En frío, insisto, la ejecución de una persona me resulta un puro acto de salvajismo. Pues bien: mucho más salvaje se me antoja dejar morir en la cárcel a un anciano, degradado hasta la consunción por un cáncer, para más inri, por muy Charles Manson que se llame. Crueldad se llama esa figura. Lo más asombroso, empero, es que tamaña crueldad sea ejercida por la misma sociedad que durante años consintiese, en aras de la libertad de expresión, supongo, que el nombre y la imagen de tan execrable asesino fuesen celebrados por gente de la farándula: Marilyn Manson se llama una cantante, ¡en su honor! Con la libertad de expresión les daba yo en todos los morros a esos imbéciles, incluido ese cretino llamado Valtonyc, que se cree muy gracioso cuando invita a matar a diestro y siniestro.

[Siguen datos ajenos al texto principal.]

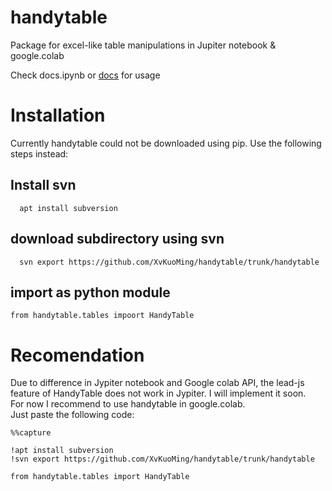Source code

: # handytable
Package for excel-like table manipulations in Jupiter notebook &amp; google.colab

Check docs.ipynb or [docs](https://colab.research.google.com/drive/1AXwdlPA02lMmxv6f-3rmCsI7zMNnKuZj?usp=sharing) for usage

# Installation

Currently handytable could not be downloaded using pip.
Use the following steps instead:

## Install svn
```
  apt install subversion
```

## download subdirectory using svn 

```
  svn export https://github.com/XvKuoMing/handytable/trunk/handytable
```

## import as python module

```
from handytable.tables impoort HandyTable
```

# Recomendation
Due to difference in Jypiter notebook and Google colab API, the lead-js feature of HandyTable does not work in Jypiter. I will implement it soon.
<br />
For now I recommend to use handytable in google.colab.
<br />
Just paste the following code:
```
%%capture

!apt install subversion
!svn export https://github.com/XvKuoMing/handytable/trunk/handytable

from handytable.tables import HandyTable
```
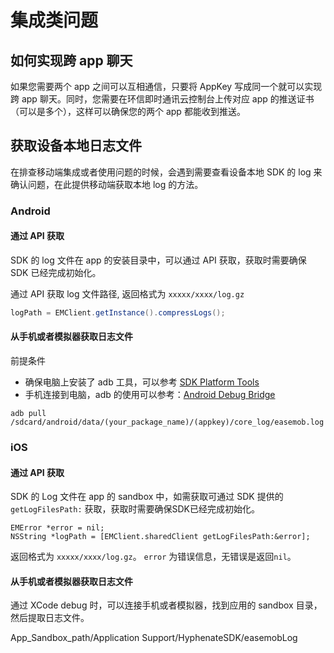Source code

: # 集成类问题

<Toc />

## 如何实现跨 app 聊天

如果您需要两个 app 之间可以互相通信，只要将 AppKey 写成同一个就可以实现跨 app 聊天。同时，您需要在环信即时通讯云控制台上传对应 app 的推送证书（可以是多个），这样可以确保您的两个 app 都能收到推送。

## 获取设备本地日志文件

在排查移动端集成或者使用问题的时候，会遇到需要查看设备本地 SDK 的 log 来确认问题，在此提供移动端获取本地 log 的方法。

### Android

#### 通过 API 获取

SDK 的 log 文件在 app 的安装目录中，可以通过 API 获取，获取时需要确保 SDK 已经完成初始化。

通过 API 获取 log 文件路径, 返回格式为 `xxxxx/xxxx/log.gz`

```Java
logPath = EMClient.getInstance().compressLogs();
```

#### 从手机或者模拟器获取日志文件

前提条件

- 确保电脑上安装了 adb 工具，可以参考 [SDK Platform Tools](https://developer.android.com/studio/releases/platform-tools)
- 手机连接到电脑，adb 的使用可以参考：[Android Debug Bridge]( https://developer.android.com/studio/command-line/adb)

```shell
adb pull  /sdcard/android/data/(your_package_name)/(appkey)/core_log/easemob.log
```

### iOS

#### 通过 API 获取

SDK 的 Log 文件在 app 的 sandbox 中，如需获取可通过 SDK 提供的`getLogFilesPath:` 获取，获取时需要确保SDK已经完成初始化。

```
EMError *error = nil;
NSString *logPath = [EMClient.sharedClient getLogFilesPath:&error];
```

返回格式为 `xxxxx/xxxx/log.gz`。 `error` 为错误信息，无错误是返回`nil`。

#### 从手机或者模拟器获取日志文件

通过 XCode debug 时，可以连接手机或者模拟器，找到应用的 sandbox 目录，然后提取日志文件。

App_Sandbox_path/Application Support/HyphenateSDK/easemobLog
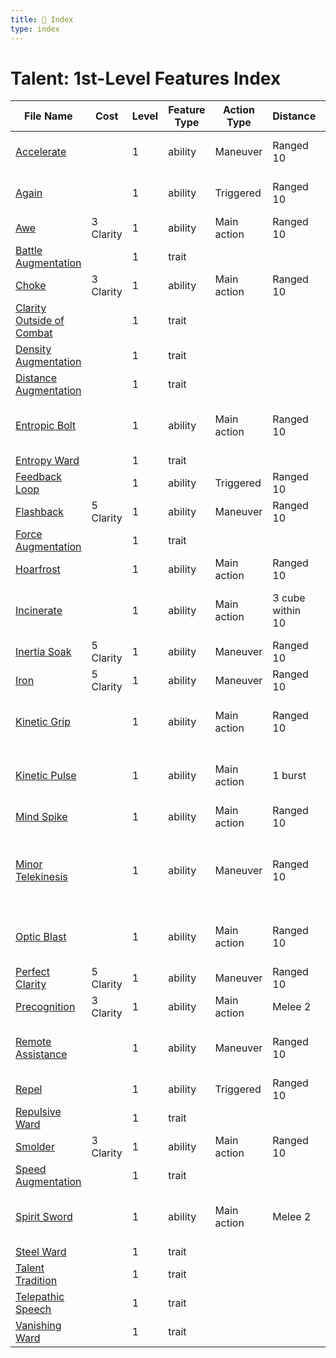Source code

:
 ```yaml
---
title: 📑 Index
type: index
---
```


# Talent: 1st-Level Features Index

| File Name                                                       | Cost      | Level | Feature Type | Action Type | Distance         | Target                                |
| --------------------------------------------------------------- | --------- | ----- | ------------ | ----------- | ---------------- | ------------------------------------- |
| [Accelerate](../Accelerate)                                     |           | 1     | ability      | Maneuver    | Ranged 10        | Self or one creature                  |
| [Again](../Again)                                               |           | 1     | ability      | Triggered   | Ranged 10        | Self or one creature                  |
| [Awe](../Awe)                                                   | 3 Clarity | 1     | ability      | Main action | Ranged 10        | One creature                          |
| [Battle Augmentation](../Battle%20Augmentation)                 |           | 1     | trait        |             |                  |                                       |
| [Choke](../Choke)                                               | 3 Clarity | 1     | ability      | Main action | Ranged 10        | One creature                          |
| [Clarity Outside of Combat](../Clarity%20Outside%20of%20Combat) |           | 1     | trait        |             |                  |                                       |
| [Density Augmentation](../Density%20Augmentation)               |           | 1     | trait        |             |                  |                                       |
| [Distance Augmentation](../Distance%20Augmentation)             |           | 1     | trait        |             |                  |                                       |
| [Entropic Bolt](../Entropic%20Bolt)                             |           | 1     | ability      | Main action | Ranged 10        | One creature or object                |
| [Entropy Ward](../Entropy%20Ward)                               |           | 1     | trait        |             |                  |                                       |
| [Feedback Loop](../Feedback%20Loop)                             |           | 1     | ability      | Triggered   | Ranged 10        | One creature                          |
| [Flashback](../Flashback)                                       | 5 Clarity | 1     | ability      | Maneuver    | Ranged 10        | Self or one ally                      |
| [Force Augmentation](../Force%20Augmentation)                   |           | 1     | trait        |             |                  |                                       |
| [Hoarfrost](../Hoarfrost)                                       |           | 1     | ability      | Main action | Ranged 10        | One creature                          |
| [Incinerate](../Incinerate)                                     |           | 1     | ability      | Main action | 3 cube within 10 | Each enemy in the area                |
| [Inertia Soak](../Inertia%20Soak)                               | 5 Clarity | 1     | ability      | Maneuver    | Ranged 10        | Self or one ally                      |
| [Iron](../Iron)                                                 | 5 Clarity | 1     | ability      | Maneuver    | Ranged 10        | Self or one ally                      |
| [Kinetic Grip](../Kinetic%20Grip)                               |           | 1     | ability      | Main action | Ranged 10        | One creature or object                |
| [Kinetic Pulse](../Kinetic%20Pulse)                             |           | 1     | ability      | Main action | 1 burst          | Each enemy in the area                |
| [Mind Spike](../Mind%20Spike)                                   |           | 1     | ability      | Main action | Ranged 10        | One creature                          |
| [Minor Telekinesis](../Minor%20Telekinesis)                     |           | 1     | ability      | Maneuver    | Ranged 10        | Self or one size 1 creature or object |
| [Optic Blast](../Optic%20Blast)                                 |           | 1     | ability      | Main action | Ranged 10        | One creature or object                |
| [Perfect Clarity](../Perfect%20Clarity)                         | 5 Clarity | 1     | ability      | Maneuver    | Ranged 10        | Self or one ally                      |
| [Precognition](../Precognition)                                 | 3 Clarity | 1     | ability      | Main action | Melee 2          | Self or one ally                      |
| [Remote Assistance](../Remote%20Assistance)                     |           | 1     | ability      | Maneuver    | Ranged 10        | One creature or object                |
| [Repel](../Repel)                                               |           | 1     | ability      | Triggered   | Ranged 10        | Self or one ally                      |
| [Repulsive Ward](../Repulsive%20Ward)                           |           | 1     | trait        |             |                  |                                       |
| [Smolder](../Smolder)                                           | 3 Clarity | 1     | ability      | Main action | Ranged 10        | One creature                          |
| [Speed Augmentation](../Speed%20Augmentation)                   |           | 1     | trait        |             |                  |                                       |
| [Spirit Sword](../Spirit%20Sword)                               |           | 1     | ability      | Main action | Melee 2          | One creature or object                |
| [Steel Ward](../Steel%20Ward)                                   |           | 1     | trait        |             |                  |                                       |
| [Talent Tradition](../Talent%20Tradition)                       |           | 1     | trait        |             |                  |                                       |
| [Telepathic Speech](../Telepathic%20Speech)                     |           | 1     | trait        |             |                  |                                       |
| [Vanishing Ward](../Vanishing%20Ward)                           |           | 1     | trait        |             |                  |                                       |
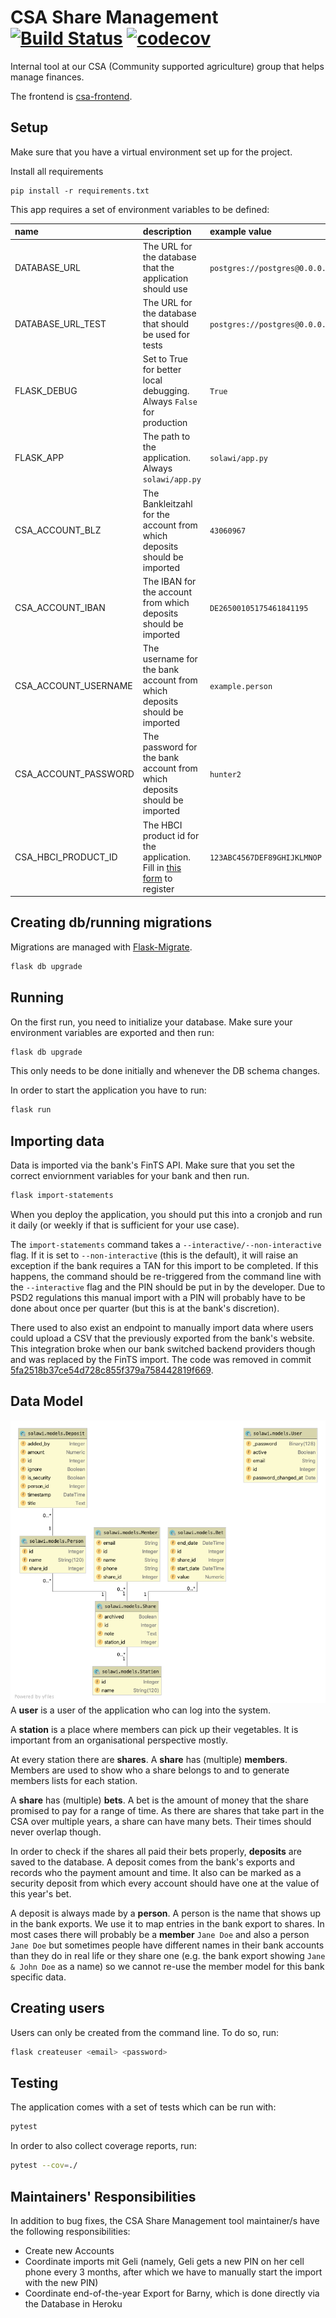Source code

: # CSA Share Management [![Build Status](https://travis-ci.org/k-nut/csa-share-management.svg?branch=master)](https://travis-ci.org/k-nut/csa-share-management) [![codecov](https://codecov.io/gh/k-nut/csa-share-management/branch/master/graph/badge.svg)](https://codecov.io/gh/k-nut/csa-share-management)

Internal tool at our CSA (Community supported agriculture) group that helps manage finances.

The frontend is [csa-frontend](https://github.com/k-nut/csa-frontend).

## Setup
Make sure that you have a virtual environment set up for the project.

Install all requirements 
```
pip install -r requirements.txt
```

This app requires a set of environment variables to be defined:

| name                 | description                                                                 | example value                                  |
|:---------------------|:----------------------------------------------------------------------------|:-----------------------------------------------|
| DATABASE_URL         | The URL for the database that the application should use                    | `postgres://postgres@0.0.0.0:5432/solawi`      |
| DATABASE_URL_TEST    | The URL for the database that should be used for tests                      | `postgres://postgres@0.0.0.0:5432/test_solawi` |
| FLASK_DEBUG          | Set to True for better local debugging. Always `False` for production       | `True `                                        |
| FLASK_APP            | The path to the application. Always `solawi/app.py`                         | `solawi/app.py `                               |
| CSA_ACCOUNT_BLZ      | The Bankleitzahl for the account from which deposits should be imported     | `43060967 `                                    |
| CSA_ACCOUNT_IBAN     | The IBAN for the account from which deposits should be imported             | `DE26500105175461841195`                       |
| CSA_ACCOUNT_USERNAME | The username for the bank account from which deposits should be imported    | `example.person `                              |
| CSA_ACCOUNT_PASSWORD | The password for the bank account from which deposits should be imported    | `hunter2`                                      |
| CSA_HBCI_PRODUCT_ID  | The HBCI product id for the application. Fill in [this form](1) to register | `123ABC4567DEF89GHIJKLMNOP`                    |

## Creating db/running migrations
Migrations are managed with [Flask-Migrate](https://flask-migrate.readthedocs.io/en/latest/). 
```bash
flask db upgrade
```

## Running
On the first run, you need to initialize your database. Make sure your environment variables are exported and then run:
```bash
flask db upgrade
```
This  only needs to be done initially and whenever the DB schema changes. 

In order to start the application you have to run:
```bash
flask run
```

## Importing data
Data is imported via the bank's FinTS API. Make sure that you set the correct enviornment
variables for your bank and then run.
```bash
flask import-statements
```
When you deploy the application, you should put this into a cronjob and run it 
daily (or weekly if that is sufficient for your use case).

The `import-statements` command takes a `--interactive/--non-interactive` flag. If it is set to `--non-interactive`
(this is the default), it will raise an exception if the bank requires a TAN for this import to be completed. If this
happens, the command should be re-triggered from the command line with the `--interactive` flag and the PIN should be
put in by the developer. Due to PSD2 regulations this manual import with a PIN will probably have to be done about
once per quarter (but this is at the bank's discretion).

There used to also exist an endpoint to manually import data where users could upload a CSV that the previously
exported from the bank's website. This integration broke when our bank switched backend providers though
and was replaced by the FinTS import. The code was removed in commit [5fa2518b37ce54d728c855f379a758442819f669](https://github.com/k-nut/csa-share-management/commit/5fa2518b37ce54d728c855f379a758442819f669).

## Data Model
![data model graph](./db-structure.png)
A **user** is a user of the application who can log into the system.

A **station** is a place where members can pick up their vegetables. It is important from an organisational perspective mostly.

At every station there are **shares**. A **share** has (multiple) **members**. Members are used to show who a share 
belongs to and to generate members lists for each station. 

A **share** has (multiple) **bets**. A bet is the amount of money that the share promised to pay for a range of time.
As there are shares that take part in the CSA over multiple years, a share can have many bets. Their times should never
overlap though. 

In order to check if the shares all paid their bets properly, **deposits** are saved to the database. A deposit comes
from the bank's exports and records who the payment amount and time. It also can be marked as a security deposit from
which every account should have one at the value of this year's bet.

A deposit is always made by a **person**. A person is the name that shows up in the bank exports. We use it to map entries
in the bank export to shares. In most cases there will probably be a **member** `Jane Doe` and also a person `Jane Doe` 
but sometimes people have different names in their bank accounts than they do in real life or they share one (e.g. the
bank export showing `Jane & John Doe` as a name) so we cannot re-use the member model for this bank specific data.

## Creating users
Users can only be created from the command line. To do so, run:
```bash
flask createuser <email> <password>
```


## Testing
The application comes with a set of tests which can be run with:
```bash
pytest
```
In order to also collect coverage reports, run:
```bash
pytest --cov=./
```

[1]: https://www.hbci-zka.de/register/prod_register.htm

## Maintainers' Responsibilities 
In addition to bug fixes, the CSA Share Management tool maintainer/s have the following responsibilities: 
- Create new Accounts 
- Coordinate imports mit Geli (namely, Geli gets a new PIN on her cell phone every 3 months, after which we have to manually start the import with the new PIN)
- Coordinate end-of-the-year Export for Barny, which is done directly via the Database in Heroku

Viene todo esto a cuento porque la tal Ana Julia acaba de ser declarada culpable del alevoso asesinato de un niño de ocho años (los detalles de la muerte son de todos conocidos: los medios de comunicación han vuelto a cubrirse de gloriosa inmundicia, qué asco). Es de imaginar, claro, lo que hubiese hecho con ella el profesor Bueno. Pero a falta de don Gustavo, está la Justicia. Y la Justicia podría condenarla a la controvertida pena de “prisión permanente revisable”, lo que de entrada supone algo muy importante: Ana Julia no morirá en prisión. ¿Por qué? Muy sencillo: si alcanzase la ancianidad, la “revisión” la pondrá en libertad; y si enfermase gravemente, nuestro sistema punitivo no consentiría que muriese entre rejas (así sucedió con otro canalla: Bolinaga, el carcelero de Ortega Lara), que algo sabemos del particular los que alguna vez trabajásemos en la institución penitenciaria.
España no es un país salvaje. Como otros.